You may say that this conclusion is a “no-brainer” – and you may be right. But how about this one?
Is there some way to demonstrate empirically that some players who had relatively short careers like Hank Greenberg (267 career win shares) and Sandy Koufax (194 career win shares) actually did post Hall of Fame numbers?
Well, the CCG has in fact created benchmarks to determine whether a position player or a pitcher had a short but great career and did post HOF numbers. And, as it turns out, Greenberg and Koufax are two of a very small group of players who did indeed post HOF numbers in a relatively brief period of time. As we will see later in this monograph, only eleven position players and eight pitchers qualify for this distinction.
So, Win Shares alone tells you how good a SEASON a player had.
And the CAWS CAREER GAUGE tells you how good a CAREER a player had.
The CAWS Formula
Here is the CAWS formula: CAWS = CV + .25(CWS – CV)
Where CAWS = Career Assessment/Win Shares
CV = Core Value = sum of win shares for a player’s ten best seasons
CWS = total career win shares
Why use the ten best seasons for the player’s core value? Often, we see the concept called “peak value” defined to be a player’s five best seasons or seven best seasons. But I am not talking about a player’s peak - since I use the player’s ten best seasons whether they come at the beginning, in the middle or at the end of his career - or a combination of these.

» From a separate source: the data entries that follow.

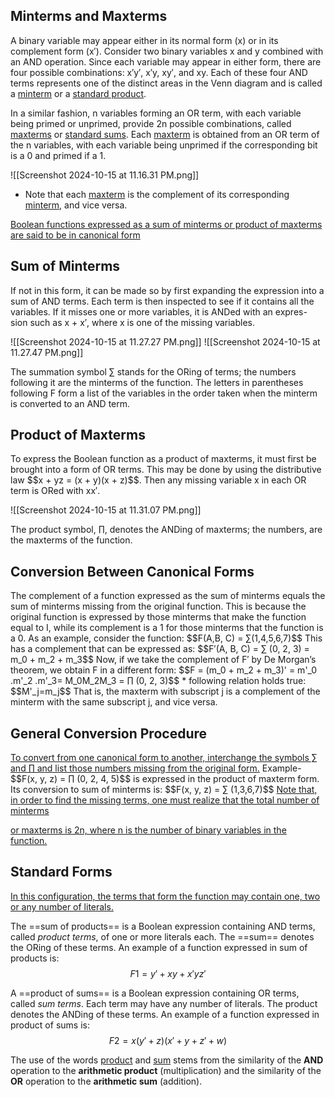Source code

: <h2>Minterms and Maxterms</h2>
A binary variable may appear either in its normal form (x) or in its complement form (x′).
Consider two binary variables x and y combined with an AND operation. Since each variable may appear in either form, there are four possible combinations: x′y′, x′y, xy′, and xy. Each of these four AND terms represents one of the distinct areas in the Venn diagram and is called a <u>minterm</u> or a <u>standard product</u>.

In a similar fashion, n variables forming an OR term, with each variable being primed or unprimed, provide 2n possible combinations, called <u>maxterms</u> or <u>standard sums</u>.
Each <u>maxterm</u> is obtained from an OR term of the n variables, with each variable being unprimed if the corresponding bit is a 0 and primed if a 1.


![[Screenshot 2024-10-15 at 11.16.31 PM.png]]

* Note that each <u>maxterm</u> is the complement of its corresponding <u>minterm</u>, and vice versa.

<u>Boolean functions expressed as a sum of minterms or product of maxterms are said to be in canonical form</u>


<h2>Sum of Minterms</h2>
If not in this form, it can be made so by first expanding the expression into a sum of AND terms. Each term is then inspected to see if it contains all the variables. If it misses one or more variables, it is ANDed with an expres- sion such as x + x′, where x is one of the missing variables.

![[Screenshot 2024-10-15 at 11.27.27 PM.png]]
![[Screenshot 2024-10-15 at 11.27.47 PM.png]]

The summation symbol ∑ stands for the ORing of terms; the numbers following it are the minterms of the function. The letters in parentheses following F form a list of the variables in the order taken when the minterm is converted to an AND term.

<h2>Product of Maxterms</h2>
To express the Boolean function as a product of maxterms, it must first be brought into a form of OR terms. This may be done by using the distributive law $$x + yz = (x + y)(x + z)$$. Then any missing variable x in each OR term is ORed with xx′.

![[Screenshot 2024-10-15 at 11.31.07 PM.png]]

The product symbol, ∏, denotes the ANDing of maxterms; the numbers, are the maxterms of the function.

<h2>Conversion Between Canonical Forms</h2>
The complement of a function expressed as the sum of minterms equals the sum of minterms missing from the original function. This is because the original function is expressed by those minterms that make the function equal to I, while its complement is a 1 for those minterms that the function is a 0. As an example, consider the function:
$$F(A,B, C) = ∑(1,4,5,6,7)$$
This has a complement that can be expressed as:
$$F′(A, B, C) = ∑ (0, 2, 3) = m_0 + m_2 + m_3$$
Now, if we take the complement of F′ by De Morgan’s theorem, we obtain F in a different form:
$$F = (m_0 + m_2 + m_3)' = m'_0 .m'_2 .m'_3= M_0M_2M_3 = ∏ (0, 2, 3)$$
* following relation holds true:
		$$M'_j=m_j$$
	That is, the maxterm with subscript j is a complement of the minterm with the same subscript j, and vice versa.

<h2>General Conversion Procedure</h2>
<u>To convert from one canonical form to another, interchange the symbols ∑ and ∏ and list those numbers missing from the original form.</u>
Example-
$$F(x, y, z) = ∏ (0, 2, 4, 5)$$
is expressed in the product of maxterm form. Its conversion to sum of minterms is:
$$F(x, y, z) = ∑ (1,3,6,7)$$
<u>Note that, in order to find the missing terms, one must realize that the total number of minterms

or maxterms is 2n, where n is the number of binary variables in the function.</u>

<h2>Standard Forms</h2>
<u>In this configuration, the terms that form the function may contain one, two or any number of literals.</u>

The ==sum of products== is a Boolean expression containing AND terms, called *product terms*, of one or more literals each. The ==sum== denotes the ORing of these terms.
An example of a function expressed in sum of products is:
$$F1 =y'+xy+x'yz'$$

A ==product of sums== is a Boolean expression containing OR terms, called *sum terms*. Each term may have any number of literals. The product denotes the ANDing of these terms.
An example of a function expressed in product of sums is:
$$F2 =x(y'+z)(x'+y+z'+w)$$

The use of the words <u>product</u> and <u>sum</u> stems from the similarity of the **AND** operation to the **arithmetic product** (multiplication) and the similarity of the **OR** operation to the **arithmetic sum** (addition).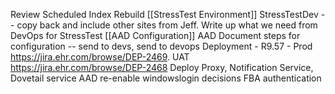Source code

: Review Scheduled Index Rebuild
[[StressTest Environment]] StressTestDev -- copy back and include other sites from Jeff. Write up what we need from DevOps for StressTest
[[AAD Configuration]] AAD Document steps for configuration --  send to devs, send to devops
Deployment - R9.57 - Prod https://jira.ehr.com/browse/DEP-2469. UAT https://jira.ehr.com/browse/DEP-2468
Deploy Proxy, Notification Service, Dovetail service
AAD re-enable windowslogin decisions
FBA authentication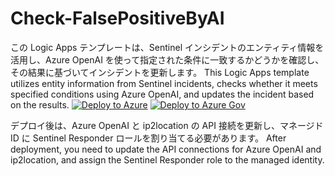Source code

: # Check-FalsePositiveByAI
この Logic Apps テンプレートは、Sentinel インシデントのエンティティ情報を活用し、Azure OpenAI を使って指定された条件に一致するかどうかを確認し、その結果に基づいてインシデントを更新します。
This Logic Apps template utilizes entity information from Sentinel incidents, checks whether it meets specified conditions using Azure OpenAI, and updates the incident based on the results.
[![Deploy to Azure](https://aka.ms/deploytoazurebutton)](https://portal.azure.com/#create/Microsoft.Template/uri/https%3A%2F%2Fraw.githubusercontent.com%2Fkatsato-ms%2FMicrosoft%2Fmain%2FLogic%2520Apps%2FCheck-FalsePositiveByAI%2Fazuredeploy.json)
[![Deploy to Azure Gov](https://aka.ms/deploytoazuregovbutton)](https://portal.azure.us/#create/Microsoft.Template/uri/https%3A%2F%2Fraw.githubusercontent.com%2Fkatsato-ms%2FMicrosoft%2Fmain%2FLogic%2520Apps%2FCheck-FalsePositiveByAI%2Fazuredeploy.json)

デプロイ後は、Azure OpenAI と ip2location の API 接続を更新し、マネージド ID に Sentinel Responder ロールを割り当てる必要があります。
After deployment, you need to update the API connections for Azure OpenAI and ip2location, and assign the Sentinel Responder role to the managed identity.
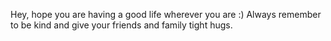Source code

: Hey, hope you are having a good life wherever you are :)
Always remember to be kind and give your friends and family tight hugs.
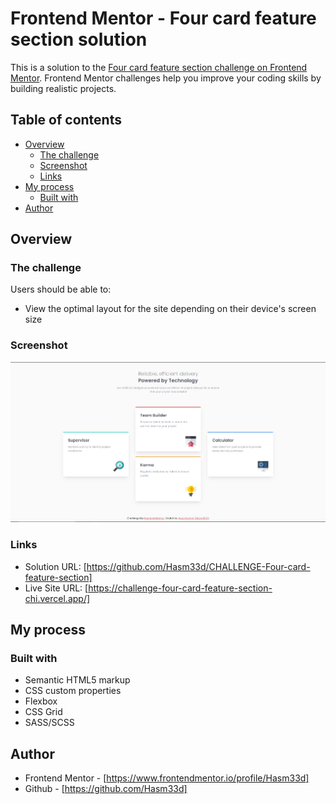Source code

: # Frontend Mentor - Four card feature section solution

This is a solution to the [Four card feature section challenge on Frontend Mentor](https://www.frontendmentor.io/challenges/four-card-feature-section-weK1eFYK). Frontend Mentor challenges help you improve your coding skills by building realistic projects. 

## Table of contents 

- [Overview](#overview)
  - [The challenge](#the-challenge)
  - [Screenshot](#screenshot)
  - [Links](#links)
- [My process](#my-process)
  - [Built with](#built-with)
- [Author](#author)

## Overview

### The challenge

Users should be able to:

- View the optimal layout for the site depending on their device's screen size

### Screenshot

![](./screenshot.jpg)

### Links

- Solution URL: [https://github.com/Hasm33d/CHALLENGE-Four-card-feature-section]
- Live Site URL: [https://challenge-four-card-feature-section-chi.vercel.app/]

## My process

### Built with

- Semantic HTML5 markup
- CSS custom properties
- Flexbox
- CSS Grid
- SASS/SCSS

## Author

- Frontend Mentor - [https://www.frontendmentor.io/profile/Hasm33d]
- Github - [https://github.com/Hasm33d]

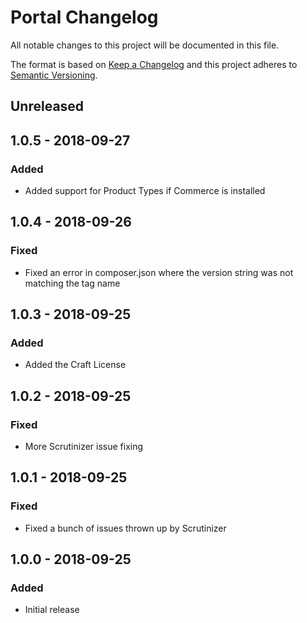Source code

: # Portal Changelog

All notable changes to this project will be documented in this file.

The format is based on [Keep a Changelog](http://keepachangelog.com/) and this project adheres to [Semantic Versioning](http://semver.org/).


## Unreleased


## 1.0.5 - 2018-09-27

### Added
- Added support for Product Types if Commerce is installed


## 1.0.4 - 2018-09-26

### Fixed
- Fixed an error in composer.json where the version string was not matching the tag name


## 1.0.3 - 2018-09-25

### Added
- Added the Craft License


## 1.0.2 - 2018-09-25

### Fixed
- More Scrutinizer issue fixing


## 1.0.1 - 2018-09-25

### Fixed
- Fixed a bunch of issues thrown up by Scrutinizer


## 1.0.0 - 2018-09-25

### Added
- Initial release
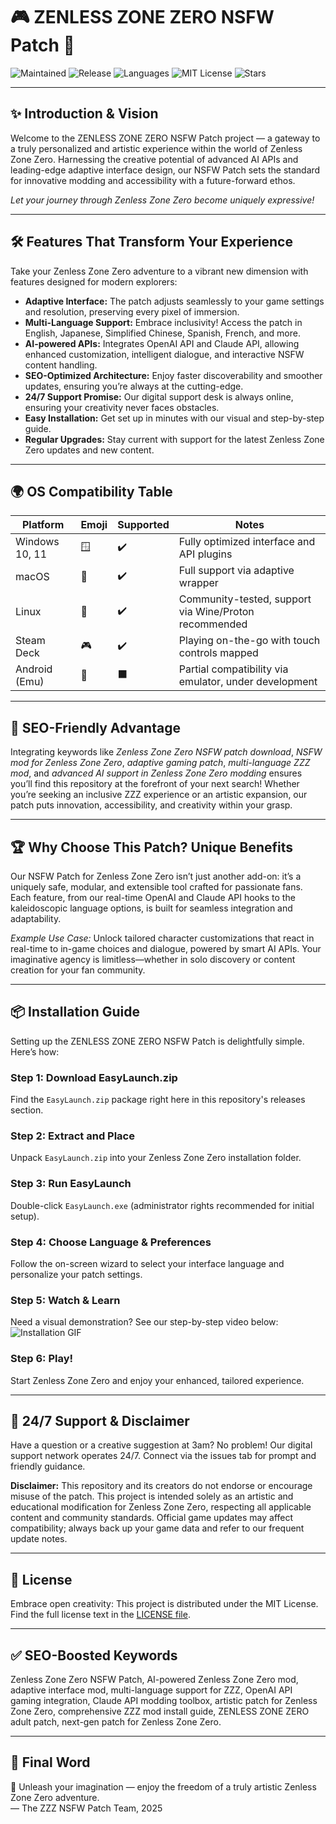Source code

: # 🎮 ZENLESS ZONE ZERO NSFW Patch 🌈

![Maintained](https://img.shields.io/maintenance/yes/2025)
![Release](https://img.shields.io/github/v/release/yourrepo)
![Languages](https://img.shields.io/github/languages/count/yourrepo)
![MIT License](https://img.shields.io/github/license/yourrepo/repo)
![Stars](https://img.shields.io/github/stars/yourrepo/repo)

---

## ✨ Introduction & Vision

Welcome to the ZENLESS ZONE ZERO NSFW Patch project — a gateway to a truly personalized and artistic experience within the world of Zenless Zone Zero. Harnessing the creative potential of advanced AI APIs and leading-edge adaptive interface design, our NSFW Patch sets the standard for innovative modding and accessibility with a future-forward ethos.

*Let your journey through Zenless Zone Zero become uniquely expressive!*

---

## 🛠️ Features That Transform Your Experience

Take your Zenless Zone Zero adventure to a vibrant new dimension with features designed for modern explorers:

- **Adaptive Interface:** The patch adjusts seamlessly to your game settings and resolution, preserving every pixel of immersion.
- **Multi-Language Support:** Embrace inclusivity! Access the patch in English, Japanese, Simplified Chinese, Spanish, French, and more.
- **AI-powered APIs:** Integrates OpenAI API and Claude API, allowing enhanced customization, intelligent dialogue, and interactive NSFW content handling.
- **SEO-Optimized Architecture:** Enjoy faster discoverability and smoother updates, ensuring you’re always at the cutting-edge.
- **24/7 Support Promise:** Our digital support desk is always online, ensuring your creativity never faces obstacles.
- **Easy Installation:** Get set up in minutes with our visual and step-by-step guide.
- **Regular Upgrades:** Stay current with support for the latest Zenless Zone Zero updates and new content.

---

## 🌍 OS Compatibility Table

| Platform        | Emoji  | Supported | Notes                                                   |
|-----------------|--------|-----------|---------------------------------------------------------|
| Windows 10, 11  | 🪟     | ✔️        | Fully optimized interface and API plugins               |
| macOS           | 🍏     | ✔️        | Full support via adaptive wrapper                       |
| Linux           | 🐧     | ✔️        | Community-tested, support via Wine/Proton recommended   |
| Steam Deck      | 🎮     | ✔️        | Playing on-the-go with touch controls mapped            |
| Android (Emu)   | 🤖     | ⬛        | Partial compatibility via emulator, under development   |

---

## 🌟 SEO-Friendly Advantage

Integrating keywords like *Zenless Zone Zero NSFW patch download*, *NSFW mod for Zenless Zone Zero*, *adaptive gaming patch*, *multi-language ZZZ mod*, and *advanced AI support in Zenless Zone Zero modding* ensures you’ll find this repository at the forefront of your next search! Whether you’re seeking an inclusive ZZZ experience or an artistic expansion, our patch puts innovation, accessibility, and creativity within your grasp.

---

## 🏆 Why Choose This Patch? Unique Benefits

Our NSFW Patch for Zenless Zone Zero isn’t just another add-on: it’s a uniquely safe, modular, and extensible tool crafted for passionate fans. Each feature, from our real-time OpenAI and Claude API hooks to the kaleidoscopic language options, is built for seamless integration and adaptability.

*Example Use Case:* Unlock tailored character customizations that react in real-time to in-game choices and dialogue, powered by smart AI APIs. Your imaginative agency is limitless—whether in solo discovery or content creation for your fan community.

---

## 📦 Installation Guide

Setting up the ZENLESS ZONE ZERO NSFW Patch is delightfully simple. Here’s how:

### Step 1: Download EasyLaunch.zip  
Find the `EasyLaunch.zip` package right here in this repository's releases section.

### Step 2: Extract and Place  
Unpack `EasyLaunch.zip` into your Zenless Zone Zero installation folder.

### Step 3: Run EasyLaunch  
Double-click `EasyLaunch.exe` (administrator rights recommended for initial setup).

### Step 4: Choose Language & Preferences  
Follow the on-screen wizard to select your interface language and personalize your patch settings.

### Step 5: Watch & Learn  
Need a visual demonstration? See our step-by-step video below:  
![Installation GIF](https://i.imgur.com/Js67NIU.gif)

### Step 6: Play!  
Start Zenless Zone Zero and enjoy your enhanced, tailored experience.

---

## 💬 24/7 Support & Disclaimer

Have a question or a creative suggestion at 3am? No problem! Our digital support network operates 24/7. Connect via the issues tab for prompt and friendly guidance.

**Disclaimer:** This repository and its creators do not endorse or encourage misuse of the patch. This project is intended solely as an artistic and educational modification for Zenless Zone Zero, respecting all applicable content and community standards. Official game updates may affect compatibility; always back up your game data and refer to our frequent update notes.

---

## 📄 License

Embrace open creativity: This project is distributed under the MIT License.  
Find the full license text in the [LICENSE file](./LICENSE).

---

## ✅ SEO-Boosted Keywords

Zenless Zone Zero NSFW Patch, AI-powered Zenless Zone Zero mod, adaptive interface mod, multi-language support for ZZZ, OpenAI API gaming integration, Claude API modding toolbox, artistic patch for Zenless Zone Zero, comprehensive ZZZ mod install guide, ZENLESS ZONE ZERO adult patch, next-gen patch for Zenless Zone Zero.

---

## 🏁 Final Word

🎵 Unleash your imagination — enjoy the freedom of a truly artistic Zenless Zone Zero adventure.  
— The ZZZ NSFW Patch Team, 2025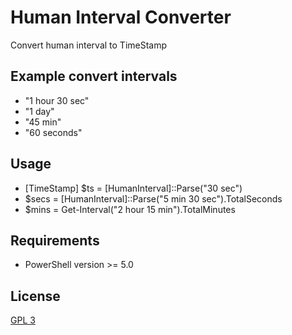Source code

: # Human Interval Converter
Convert human interval to TimeStamp

## Example convert intervals
* "1 hour 30 sec"
* "1 day"
* "45 min"
* "60 seconds"

## Usage
* [TimeStamp] $ts = [HumanInterval]::Parse("30 sec")
* $secs = [HumanInterval]::Parse("5 min 30 sec").TotalSeconds
* $mins = Get-Interval("2 hour 15 min").TotalMinutes

## Requirements
* PowerShell version >= 5.0

## License
[GPL 3](https://github.com/Quake4/HumanInterval/blob/master/LICENSE)
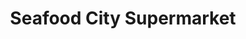 ---
title: "Seafood City Supermarket"
url: /las-vegas/seafood-city-supermarket/
shop: supermarket
---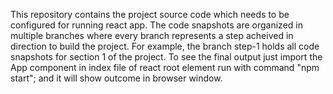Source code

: This repository contains the project source code which needs to be configured for running react app. The code snapshots are organized in multiple branches where every branch represents a step acheived in direction to build the project.
For example, the branch step-1 holds all code snapshots for section 1 of the project. 
To see the final output just import the App component in index file of react root element run with command "npm start"; and it will show outcome in browser window.
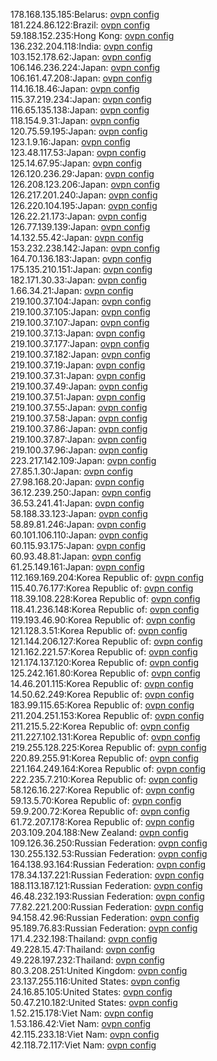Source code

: 178.168.135.185:Belarus: [ovpn config](vpn/178_168_135_185.ovpn)  
181.224.86.122:Brazil: [ovpn config](vpn/181_224_86_122.ovpn)  
59.188.152.235:Hong Kong: [ovpn config](vpn/59_188_152_235.ovpn)  
136.232.204.118:India: [ovpn config](vpn/136_232_204_118.ovpn)  
103.152.178.62:Japan: [ovpn config](vpn/103_152_178_62.ovpn)  
106.146.236.224:Japan: [ovpn config](vpn/106_146_236_224.ovpn)  
106.161.47.208:Japan: [ovpn config](vpn/106_161_47_208.ovpn)  
114.16.18.46:Japan: [ovpn config](vpn/114_16_18_46.ovpn)  
115.37.219.234:Japan: [ovpn config](vpn/115_37_219_234.ovpn)  
116.65.135.138:Japan: [ovpn config](vpn/116_65_135_138.ovpn)  
118.154.9.31:Japan: [ovpn config](vpn/118_154_9_31.ovpn)  
120.75.59.195:Japan: [ovpn config](vpn/120_75_59_195.ovpn)  
123.1.9.16:Japan: [ovpn config](vpn/123_1_9_16.ovpn)  
123.48.117.53:Japan: [ovpn config](vpn/123_48_117_53.ovpn)  
125.14.67.95:Japan: [ovpn config](vpn/125_14_67_95.ovpn)  
126.120.236.29:Japan: [ovpn config](vpn/126_120_236_29.ovpn)  
126.208.123.206:Japan: [ovpn config](vpn/126_208_123_206.ovpn)  
126.217.201.240:Japan: [ovpn config](vpn/126_217_201_240.ovpn)  
126.220.104.195:Japan: [ovpn config](vpn/126_220_104_195.ovpn)  
126.22.21.173:Japan: [ovpn config](vpn/126_22_21_173.ovpn)  
126.77.139.139:Japan: [ovpn config](vpn/126_77_139_139.ovpn)  
14.132.55.42:Japan: [ovpn config](vpn/14_132_55_42.ovpn)  
153.232.238.142:Japan: [ovpn config](vpn/153_232_238_142.ovpn)  
164.70.136.183:Japan: [ovpn config](vpn/164_70_136_183.ovpn)  
175.135.210.151:Japan: [ovpn config](vpn/175_135_210_151.ovpn)  
182.171.30.33:Japan: [ovpn config](vpn/182_171_30_33.ovpn)  
1.66.34.21:Japan: [ovpn config](vpn/1_66_34_21.ovpn)  
219.100.37.104:Japan: [ovpn config](vpn/219_100_37_104.ovpn)  
219.100.37.105:Japan: [ovpn config](vpn/219_100_37_105.ovpn)  
219.100.37.107:Japan: [ovpn config](vpn/219_100_37_107.ovpn)  
219.100.37.13:Japan: [ovpn config](vpn/219_100_37_13.ovpn)  
219.100.37.177:Japan: [ovpn config](vpn/219_100_37_177.ovpn)  
219.100.37.182:Japan: [ovpn config](vpn/219_100_37_182.ovpn)  
219.100.37.19:Japan: [ovpn config](vpn/219_100_37_19.ovpn)  
219.100.37.31:Japan: [ovpn config](vpn/219_100_37_31.ovpn)  
219.100.37.49:Japan: [ovpn config](vpn/219_100_37_49.ovpn)  
219.100.37.51:Japan: [ovpn config](vpn/219_100_37_51.ovpn)  
219.100.37.55:Japan: [ovpn config](vpn/219_100_37_55.ovpn)  
219.100.37.58:Japan: [ovpn config](vpn/219_100_37_58.ovpn)  
219.100.37.86:Japan: [ovpn config](vpn/219_100_37_86.ovpn)  
219.100.37.87:Japan: [ovpn config](vpn/219_100_37_87.ovpn)  
219.100.37.96:Japan: [ovpn config](vpn/219_100_37_96.ovpn)  
223.217.142.109:Japan: [ovpn config](vpn/223_217_142_109.ovpn)  
27.85.1.30:Japan: [ovpn config](vpn/27_85_1_30.ovpn)  
27.98.168.20:Japan: [ovpn config](vpn/27_98_168_20.ovpn)  
36.12.239.250:Japan: [ovpn config](vpn/36_12_239_250.ovpn)  
36.53.241.41:Japan: [ovpn config](vpn/36_53_241_41.ovpn)  
58.188.33.123:Japan: [ovpn config](vpn/58_188_33_123.ovpn)  
58.89.81.246:Japan: [ovpn config](vpn/58_89_81_246.ovpn)  
60.101.106.110:Japan: [ovpn config](vpn/60_101_106_110.ovpn)  
60.115.93.175:Japan: [ovpn config](vpn/60_115_93_175.ovpn)  
60.93.48.81:Japan: [ovpn config](vpn/60_93_48_81.ovpn)  
61.25.149.161:Japan: [ovpn config](vpn/61_25_149_161.ovpn)  
112.169.169.204:Korea Republic of: [ovpn config](vpn/112_169_169_204.ovpn)  
115.40.76.177:Korea Republic of: [ovpn config](vpn/115_40_76_177.ovpn)  
118.39.108.228:Korea Republic of: [ovpn config](vpn/118_39_108_228.ovpn)  
118.41.236.148:Korea Republic of: [ovpn config](vpn/118_41_236_148.ovpn)  
119.193.46.90:Korea Republic of: [ovpn config](vpn/119_193_46_90.ovpn)  
121.128.3.51:Korea Republic of: [ovpn config](vpn/121_128_3_51.ovpn)  
121.144.206.127:Korea Republic of: [ovpn config](vpn/121_144_206_127.ovpn)  
121.162.221.57:Korea Republic of: [ovpn config](vpn/121_162_221_57.ovpn)  
121.174.137.120:Korea Republic of: [ovpn config](vpn/121_174_137_120.ovpn)  
125.242.161.80:Korea Republic of: [ovpn config](vpn/125_242_161_80.ovpn)  
14.46.201.115:Korea Republic of: [ovpn config](vpn/14_46_201_115.ovpn)  
14.50.62.249:Korea Republic of: [ovpn config](vpn/14_50_62_249.ovpn)  
183.99.115.65:Korea Republic of: [ovpn config](vpn/183_99_115_65.ovpn)  
211.204.251.153:Korea Republic of: [ovpn config](vpn/211_204_251_153.ovpn)  
211.215.5.22:Korea Republic of: [ovpn config](vpn/211_215_5_22.ovpn)  
211.227.102.131:Korea Republic of: [ovpn config](vpn/211_227_102_131.ovpn)  
219.255.128.225:Korea Republic of: [ovpn config](vpn/219_255_128_225.ovpn)  
220.89.255.91:Korea Republic of: [ovpn config](vpn/220_89_255_91.ovpn)  
221.164.249.164:Korea Republic of: [ovpn config](vpn/221_164_249_164.ovpn)  
222.235.7.210:Korea Republic of: [ovpn config](vpn/222_235_7_210.ovpn)  
58.126.16.227:Korea Republic of: [ovpn config](vpn/58_126_16_227.ovpn)  
59.13.5.70:Korea Republic of: [ovpn config](vpn/59_13_5_70.ovpn)  
59.9.200.72:Korea Republic of: [ovpn config](vpn/59_9_200_72.ovpn)  
61.72.207.178:Korea Republic of: [ovpn config](vpn/61_72_207_178.ovpn)  
203.109.204.188:New Zealand: [ovpn config](vpn/203_109_204_188.ovpn)  
109.126.36.250:Russian Federation: [ovpn config](vpn/109_126_36_250.ovpn)  
130.255.132.53:Russian Federation: [ovpn config](vpn/130_255_132_53.ovpn)  
164.138.93.164:Russian Federation: [ovpn config](vpn/164_138_93_164.ovpn)  
178.34.137.221:Russian Federation: [ovpn config](vpn/178_34_137_221.ovpn)  
188.113.187.121:Russian Federation: [ovpn config](vpn/188_113_187_121.ovpn)  
46.48.232.193:Russian Federation: [ovpn config](vpn/46_48_232_193.ovpn)  
77.82.221.200:Russian Federation: [ovpn config](vpn/77_82_221_200.ovpn)  
94.158.42.96:Russian Federation: [ovpn config](vpn/94_158_42_96.ovpn)  
95.189.76.83:Russian Federation: [ovpn config](vpn/95_189_76_83.ovpn)  
171.4.232.198:Thailand: [ovpn config](vpn/171_4_232_198.ovpn)  
49.228.15.47:Thailand: [ovpn config](vpn/49_228_15_47.ovpn)  
49.228.197.232:Thailand: [ovpn config](vpn/49_228_197_232.ovpn)  
80.3.208.251:United Kingdom: [ovpn config](vpn/80_3_208_251.ovpn)  
23.137.255.116:United States: [ovpn config](vpn/23_137_255_116.ovpn)  
24.16.85.105:United States: [ovpn config](vpn/24_16_85_105.ovpn)  
50.47.210.182:United States: [ovpn config](vpn/50_47_210_182.ovpn)  
1.52.215.178:Viet Nam: [ovpn config](vpn/1_52_215_178.ovpn)  
1.53.186.42:Viet Nam: [ovpn config](vpn/1_53_186_42.ovpn)  
42.115.233.18:Viet Nam: [ovpn config](vpn/42_115_233_18.ovpn)  
42.118.72.117:Viet Nam: [ovpn config](vpn/42_118_72_117.ovpn)  
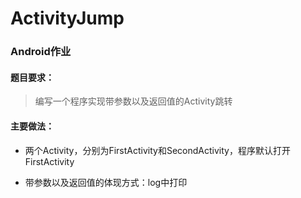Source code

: # ActivityJump

### Android作业
#### 题目要求：
> 编写一个程序实现带参数以及返回值的Activity跳转
#### 主要做法：
* 两个Activity，分别为FirstActivity和SecondActivity，程序默认打开FirstActivity

* 带参数以及返回值的体现方式：log中打印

Since we are attempting to identify those players with the best careers, it seems that ten seasons is the least we should use as a player’s core value. Add to that the fact that the Hall of Fame requires that a player be active in the major leagues for at least ten seasons in order to be eligible for induction.
Why 25%? This is more of an arbitrary choice based on trial and error and on a mathematician’s feel for the game. I have been watching (and studying) baseball games for 73 years (since 1945 when I was ten years old). During that time, I have seen so many of the greats and near-greats of the game. I experimented with 10% and 50% as well and looked carefully at the results. I concluded that 25% of the other career win shares added to the player’s core value represented a better snapshot of a player’s career than any other choice.
Using this formula in relation to the questions posed earlier, we see that Joe DiMaggio had a CAWS score of 341 while Dave Winfield had a score of 298 (mainly because Joe’s core value was much higher than Dave’s, 325 versus 259). So, the Yankee Clipper had a better career.
And Juan Marichal’s CAWS score of 238 is superior to that of Don Sutton’s 220 (a core value of 229 versus 187). So, the Dominican Dandy had the better career.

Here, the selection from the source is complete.